There were days where Naeris would wake up with a hunger in her throat, grief in her eyes. Grief for someone not dead, someone abandoned. A brother, taken by a god thirsty for power, and her mouth would itch for alcohol, her mind would beg to forget, just for a bit. On those days, Opal would drag her across the ship, teaching her more and more. On those days, her wife would tell her sweet nothings in between barking at sailors. On bad days, Naeris would remember her brother, remember her uncle, and grieve for a life she foolishly left behind.  
There were days where Fukuro would wake up, a scream in her throat, blood staining her hands. She would remember lives lost to her own hand, and lives lost to choices thrust upon her. She looked at her son, at her betrothed, and slipped back into old habits. Her wings would shift back into the familiar position, as though in an invisible bind. She would cry silently, making no noise to appease monsters long gone, forgotten by everyone except her. On those days, her betrothed would do any speaking for her, her son would try to make her crack even the tiniest smile.

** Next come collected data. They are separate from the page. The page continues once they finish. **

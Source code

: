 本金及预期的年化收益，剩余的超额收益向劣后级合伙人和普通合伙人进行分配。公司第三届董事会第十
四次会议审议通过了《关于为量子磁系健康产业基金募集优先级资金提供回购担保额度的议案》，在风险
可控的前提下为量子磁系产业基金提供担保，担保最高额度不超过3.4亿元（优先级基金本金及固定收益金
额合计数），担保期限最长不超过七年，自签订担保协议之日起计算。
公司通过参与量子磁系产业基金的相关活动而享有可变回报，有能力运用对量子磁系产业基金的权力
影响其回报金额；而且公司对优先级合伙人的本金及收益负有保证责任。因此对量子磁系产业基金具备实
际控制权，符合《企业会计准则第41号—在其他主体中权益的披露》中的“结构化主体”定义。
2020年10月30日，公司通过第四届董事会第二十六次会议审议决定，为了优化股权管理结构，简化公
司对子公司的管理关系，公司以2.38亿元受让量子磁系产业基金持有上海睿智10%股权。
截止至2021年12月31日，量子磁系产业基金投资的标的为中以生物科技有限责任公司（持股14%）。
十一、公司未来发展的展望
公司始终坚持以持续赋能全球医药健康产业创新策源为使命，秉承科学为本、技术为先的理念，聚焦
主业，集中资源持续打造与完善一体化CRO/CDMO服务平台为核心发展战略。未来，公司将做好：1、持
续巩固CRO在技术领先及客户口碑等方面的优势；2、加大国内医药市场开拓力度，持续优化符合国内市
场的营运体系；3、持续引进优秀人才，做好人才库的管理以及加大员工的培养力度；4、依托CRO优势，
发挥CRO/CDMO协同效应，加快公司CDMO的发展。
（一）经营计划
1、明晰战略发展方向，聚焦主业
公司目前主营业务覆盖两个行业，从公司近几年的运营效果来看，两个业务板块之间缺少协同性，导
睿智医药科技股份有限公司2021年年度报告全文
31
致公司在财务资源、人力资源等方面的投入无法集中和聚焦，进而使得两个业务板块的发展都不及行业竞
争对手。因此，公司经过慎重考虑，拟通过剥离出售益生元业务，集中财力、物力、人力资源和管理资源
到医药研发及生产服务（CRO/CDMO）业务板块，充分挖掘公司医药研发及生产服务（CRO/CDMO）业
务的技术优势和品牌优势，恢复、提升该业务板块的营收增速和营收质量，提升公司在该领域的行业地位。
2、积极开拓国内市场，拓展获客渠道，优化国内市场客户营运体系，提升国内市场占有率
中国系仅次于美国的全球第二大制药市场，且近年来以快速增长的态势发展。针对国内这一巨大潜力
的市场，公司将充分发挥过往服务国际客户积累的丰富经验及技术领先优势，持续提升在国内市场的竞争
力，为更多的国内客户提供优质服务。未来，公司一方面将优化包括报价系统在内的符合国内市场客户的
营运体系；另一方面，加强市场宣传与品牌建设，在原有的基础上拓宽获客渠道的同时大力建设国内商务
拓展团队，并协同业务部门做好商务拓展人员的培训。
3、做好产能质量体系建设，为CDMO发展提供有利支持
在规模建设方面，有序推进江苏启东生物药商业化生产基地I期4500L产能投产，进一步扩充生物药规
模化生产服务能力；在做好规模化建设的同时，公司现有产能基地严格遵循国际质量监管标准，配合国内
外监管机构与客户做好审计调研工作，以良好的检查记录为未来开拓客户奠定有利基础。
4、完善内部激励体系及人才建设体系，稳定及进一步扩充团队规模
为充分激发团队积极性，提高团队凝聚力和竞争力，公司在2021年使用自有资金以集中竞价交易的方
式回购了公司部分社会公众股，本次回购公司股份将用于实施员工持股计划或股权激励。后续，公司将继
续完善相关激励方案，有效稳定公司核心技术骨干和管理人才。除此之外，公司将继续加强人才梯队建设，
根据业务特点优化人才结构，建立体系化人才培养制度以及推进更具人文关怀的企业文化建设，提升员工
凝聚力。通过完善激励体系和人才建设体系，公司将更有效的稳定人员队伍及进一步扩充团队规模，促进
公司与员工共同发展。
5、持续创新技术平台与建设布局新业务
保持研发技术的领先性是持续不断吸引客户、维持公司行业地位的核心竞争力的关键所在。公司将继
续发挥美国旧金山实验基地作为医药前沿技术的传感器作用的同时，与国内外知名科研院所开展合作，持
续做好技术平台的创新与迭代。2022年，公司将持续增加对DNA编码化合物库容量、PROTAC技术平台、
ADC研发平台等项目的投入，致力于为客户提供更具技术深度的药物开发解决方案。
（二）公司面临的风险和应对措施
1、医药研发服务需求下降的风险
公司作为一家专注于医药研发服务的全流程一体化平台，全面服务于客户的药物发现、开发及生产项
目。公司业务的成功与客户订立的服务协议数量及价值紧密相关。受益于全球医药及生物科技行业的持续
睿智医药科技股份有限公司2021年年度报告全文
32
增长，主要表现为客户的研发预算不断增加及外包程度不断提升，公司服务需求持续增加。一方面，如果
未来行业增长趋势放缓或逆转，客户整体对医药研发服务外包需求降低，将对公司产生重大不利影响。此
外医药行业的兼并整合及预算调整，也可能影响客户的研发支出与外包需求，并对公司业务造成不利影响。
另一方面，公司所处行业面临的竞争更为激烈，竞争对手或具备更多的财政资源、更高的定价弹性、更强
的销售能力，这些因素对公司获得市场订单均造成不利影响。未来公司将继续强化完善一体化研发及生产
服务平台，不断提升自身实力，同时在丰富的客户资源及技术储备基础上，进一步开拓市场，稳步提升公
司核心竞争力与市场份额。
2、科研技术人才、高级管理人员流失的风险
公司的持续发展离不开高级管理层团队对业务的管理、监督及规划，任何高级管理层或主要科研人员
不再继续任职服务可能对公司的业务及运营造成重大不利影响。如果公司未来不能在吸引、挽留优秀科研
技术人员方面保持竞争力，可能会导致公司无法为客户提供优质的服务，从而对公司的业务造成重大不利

On bad days, Fukuro would think of those who hurt her, and would cry for a childhood she never had.  
There were days where Crick would wake up to noise nobody else could hear, voices making demands nobody else could sense. On those days, they would curl in on themselves, pin their ears to their head, and mumble wordlessly. On those days, their sister would stay with them, gently tugging their hands from their hair. On those days, they struggled not to lose themselves in static, not to snap. Struggled not to let the madness slip in even more. On bad days, Cricket struggled to stay above the waves, trying not to drown in madness.  
There were days where Kaleb would wake up to the feeling of phantom hands gripping his hips, his chest, and even a binder couldn’t stop the ache in his heart. On those days, he flinched away from touch, and words died in his throat, never reaching his tongue. On those days, the only thing that could keep him going was an empty document, or a drawing tablet, or online sheet music. On those days, it took everything in him to pretend to be ok, when he hated himself, when his skin felt like it was melting off, when he hated the fact that he wasn’t ok. On those days, he lost hours at a time, slipping from his mind. On those days, the taste of bile was permanently in the back of his throat, the feeling of his clothing suffocating, a minute shake to his hands. On those days, the back of his head hurt, and even thinking of standing made the world spin. On those days, he opened a computer, and wrote.  

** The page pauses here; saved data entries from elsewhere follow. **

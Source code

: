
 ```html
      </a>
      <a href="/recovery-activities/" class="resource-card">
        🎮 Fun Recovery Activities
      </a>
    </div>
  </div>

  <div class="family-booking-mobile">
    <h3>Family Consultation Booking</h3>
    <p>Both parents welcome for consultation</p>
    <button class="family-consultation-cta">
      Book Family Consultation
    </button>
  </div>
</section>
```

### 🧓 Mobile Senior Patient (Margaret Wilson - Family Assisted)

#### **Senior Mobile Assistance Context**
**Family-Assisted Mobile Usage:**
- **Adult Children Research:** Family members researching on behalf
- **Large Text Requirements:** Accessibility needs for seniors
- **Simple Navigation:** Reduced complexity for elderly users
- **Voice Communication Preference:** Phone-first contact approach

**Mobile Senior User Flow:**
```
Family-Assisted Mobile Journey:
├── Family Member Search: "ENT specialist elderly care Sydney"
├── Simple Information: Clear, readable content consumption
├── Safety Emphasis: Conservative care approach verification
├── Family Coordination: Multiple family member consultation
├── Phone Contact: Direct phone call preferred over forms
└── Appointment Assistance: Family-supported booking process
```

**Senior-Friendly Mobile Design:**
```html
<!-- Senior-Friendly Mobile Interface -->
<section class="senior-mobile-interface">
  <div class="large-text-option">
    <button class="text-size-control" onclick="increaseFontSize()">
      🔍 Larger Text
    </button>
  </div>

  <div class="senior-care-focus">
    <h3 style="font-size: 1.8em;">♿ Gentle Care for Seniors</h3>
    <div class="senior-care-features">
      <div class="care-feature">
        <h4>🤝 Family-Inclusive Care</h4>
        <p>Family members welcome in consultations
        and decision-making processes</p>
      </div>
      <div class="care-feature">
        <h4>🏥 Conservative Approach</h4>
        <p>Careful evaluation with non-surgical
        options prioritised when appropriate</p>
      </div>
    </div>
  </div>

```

He wrote about characters in his mind, characters he played in a simple tabletop game, characters dealing with their own bad days, characters dealing with their own traumas. But never a character quite like him. Never a character who, with the simple thought of sex, was filled with terror, disgust, and self-hatred. A character who wishes they could touch themselves without crying. Because playing a character like that would mean that it wouldn’t be acting. Would mean it wouldn’t be fun. Would mean admitting that his character was just like him. So instead, he pretends to be the character. He pretends the bad days are just a creation in his head, an exciting new situation to act out, to test himself.  
On bad days, Kaleb writes down his sorrows, his thoughts, and grieves of a life turned to ash. He grieves for a childhood cut short, he grieves for the children he could have had, if he wasn’t terrified. He grieves for the person he was before a bone deep terror of getting close to people set in. He grieves for the betrayal of a friend, and he grieves for the moments he could have had. He grieves, because his mother told him not to tell anyone. He grieves, because he wishes, oh he wishes, someone would ask if he was ok. He grieves, because even if someone did, he would give them a smile and a white lie. He grieves, because he wishes he could tell this to someone, and get a soft smile and validation. He grieves, because he needs to protect his little siblings, his children, from ever feeling like this. He grieves, because he wishes he was ok.

**Author's Note:**

> I mentioned that each character has a piece of me in them so:  
> Opal: The inability to get out of bed on a bad day  
> Alizon: The need to pretend to be ok, to fool everyone else  
> Naeris: The lost brother, being abandoned despite living together  
> Fukuro: The nightmares, crying silently to not make someone angry  
> Crick: The feeling of someone loving me, but exhausted by taking care of me  
> Kaleb: Well.


End file.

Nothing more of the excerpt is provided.